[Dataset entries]
------------------------------------

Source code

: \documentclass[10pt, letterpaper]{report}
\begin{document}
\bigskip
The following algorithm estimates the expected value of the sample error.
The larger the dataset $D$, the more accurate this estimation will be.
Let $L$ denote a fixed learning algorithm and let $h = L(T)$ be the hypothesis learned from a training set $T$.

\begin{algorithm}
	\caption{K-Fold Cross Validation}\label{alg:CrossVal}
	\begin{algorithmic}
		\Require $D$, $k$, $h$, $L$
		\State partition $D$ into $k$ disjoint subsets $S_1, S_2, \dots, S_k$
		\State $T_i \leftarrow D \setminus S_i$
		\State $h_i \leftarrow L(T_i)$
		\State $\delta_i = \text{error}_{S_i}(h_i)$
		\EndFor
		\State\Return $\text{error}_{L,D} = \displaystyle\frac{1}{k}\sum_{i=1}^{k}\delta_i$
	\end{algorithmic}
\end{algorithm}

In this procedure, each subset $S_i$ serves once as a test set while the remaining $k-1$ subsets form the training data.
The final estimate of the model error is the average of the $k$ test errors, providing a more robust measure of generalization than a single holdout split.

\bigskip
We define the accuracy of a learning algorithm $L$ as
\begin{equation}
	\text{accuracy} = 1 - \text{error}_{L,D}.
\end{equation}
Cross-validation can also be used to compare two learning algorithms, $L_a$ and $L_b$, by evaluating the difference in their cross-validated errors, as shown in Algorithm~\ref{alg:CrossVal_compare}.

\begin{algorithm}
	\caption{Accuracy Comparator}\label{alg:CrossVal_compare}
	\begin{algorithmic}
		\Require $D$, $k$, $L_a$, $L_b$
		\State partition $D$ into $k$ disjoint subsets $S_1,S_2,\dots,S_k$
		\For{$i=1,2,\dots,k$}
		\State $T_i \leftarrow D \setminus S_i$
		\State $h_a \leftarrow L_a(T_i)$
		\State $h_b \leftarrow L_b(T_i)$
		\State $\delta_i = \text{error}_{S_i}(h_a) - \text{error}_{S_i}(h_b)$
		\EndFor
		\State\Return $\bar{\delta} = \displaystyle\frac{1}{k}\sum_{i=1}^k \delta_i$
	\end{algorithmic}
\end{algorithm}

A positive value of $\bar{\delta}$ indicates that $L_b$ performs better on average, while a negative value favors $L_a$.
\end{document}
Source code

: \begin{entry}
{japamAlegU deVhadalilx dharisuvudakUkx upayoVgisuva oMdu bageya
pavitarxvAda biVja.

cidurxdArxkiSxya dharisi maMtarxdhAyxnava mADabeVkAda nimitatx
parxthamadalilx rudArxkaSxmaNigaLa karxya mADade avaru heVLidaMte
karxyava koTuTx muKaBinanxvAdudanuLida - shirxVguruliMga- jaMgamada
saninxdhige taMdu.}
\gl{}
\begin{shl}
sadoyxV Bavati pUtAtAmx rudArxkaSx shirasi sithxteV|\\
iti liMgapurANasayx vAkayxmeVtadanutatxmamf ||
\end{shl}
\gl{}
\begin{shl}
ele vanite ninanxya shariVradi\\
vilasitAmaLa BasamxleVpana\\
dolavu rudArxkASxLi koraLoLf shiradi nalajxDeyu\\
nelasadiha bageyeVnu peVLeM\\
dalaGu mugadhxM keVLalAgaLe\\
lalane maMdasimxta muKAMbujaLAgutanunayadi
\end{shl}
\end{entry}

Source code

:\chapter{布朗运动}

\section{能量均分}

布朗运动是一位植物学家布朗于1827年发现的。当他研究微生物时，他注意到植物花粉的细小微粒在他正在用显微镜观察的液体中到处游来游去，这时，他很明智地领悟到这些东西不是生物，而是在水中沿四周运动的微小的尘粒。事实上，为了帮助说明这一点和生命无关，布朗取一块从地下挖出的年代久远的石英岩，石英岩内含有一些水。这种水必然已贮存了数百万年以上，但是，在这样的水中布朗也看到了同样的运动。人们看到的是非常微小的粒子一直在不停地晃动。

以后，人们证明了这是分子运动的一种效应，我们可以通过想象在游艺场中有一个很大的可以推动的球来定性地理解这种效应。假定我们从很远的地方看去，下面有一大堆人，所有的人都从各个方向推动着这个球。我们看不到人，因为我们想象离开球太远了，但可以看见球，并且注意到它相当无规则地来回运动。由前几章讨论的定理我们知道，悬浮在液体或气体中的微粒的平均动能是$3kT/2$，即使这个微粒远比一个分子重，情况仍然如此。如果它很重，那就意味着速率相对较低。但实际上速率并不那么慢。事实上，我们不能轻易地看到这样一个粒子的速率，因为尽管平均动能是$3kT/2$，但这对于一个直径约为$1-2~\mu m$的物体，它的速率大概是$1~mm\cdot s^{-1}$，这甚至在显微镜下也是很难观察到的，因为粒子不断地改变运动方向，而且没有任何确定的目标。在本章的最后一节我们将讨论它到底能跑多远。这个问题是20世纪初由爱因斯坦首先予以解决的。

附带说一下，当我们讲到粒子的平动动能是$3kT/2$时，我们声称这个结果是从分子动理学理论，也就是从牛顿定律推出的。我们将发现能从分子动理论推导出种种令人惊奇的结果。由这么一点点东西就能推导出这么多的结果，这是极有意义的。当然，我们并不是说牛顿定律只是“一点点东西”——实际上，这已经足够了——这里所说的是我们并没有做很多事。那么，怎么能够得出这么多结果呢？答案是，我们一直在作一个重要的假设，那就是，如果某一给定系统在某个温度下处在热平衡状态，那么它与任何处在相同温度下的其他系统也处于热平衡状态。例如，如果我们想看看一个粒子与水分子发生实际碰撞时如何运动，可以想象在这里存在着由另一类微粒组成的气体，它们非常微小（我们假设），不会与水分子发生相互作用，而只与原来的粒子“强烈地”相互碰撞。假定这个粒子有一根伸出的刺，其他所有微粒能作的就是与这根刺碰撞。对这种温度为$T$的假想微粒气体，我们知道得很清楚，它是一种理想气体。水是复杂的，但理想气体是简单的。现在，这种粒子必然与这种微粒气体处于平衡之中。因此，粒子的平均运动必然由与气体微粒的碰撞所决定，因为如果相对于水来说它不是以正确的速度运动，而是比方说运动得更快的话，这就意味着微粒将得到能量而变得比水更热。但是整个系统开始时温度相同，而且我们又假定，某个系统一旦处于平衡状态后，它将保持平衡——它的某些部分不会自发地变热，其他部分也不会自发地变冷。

------------------------------------

- **EXERCISE INSTRUCTIONS**
Find out how many lines above hold "average". Write only the number.

- **REPLY**
2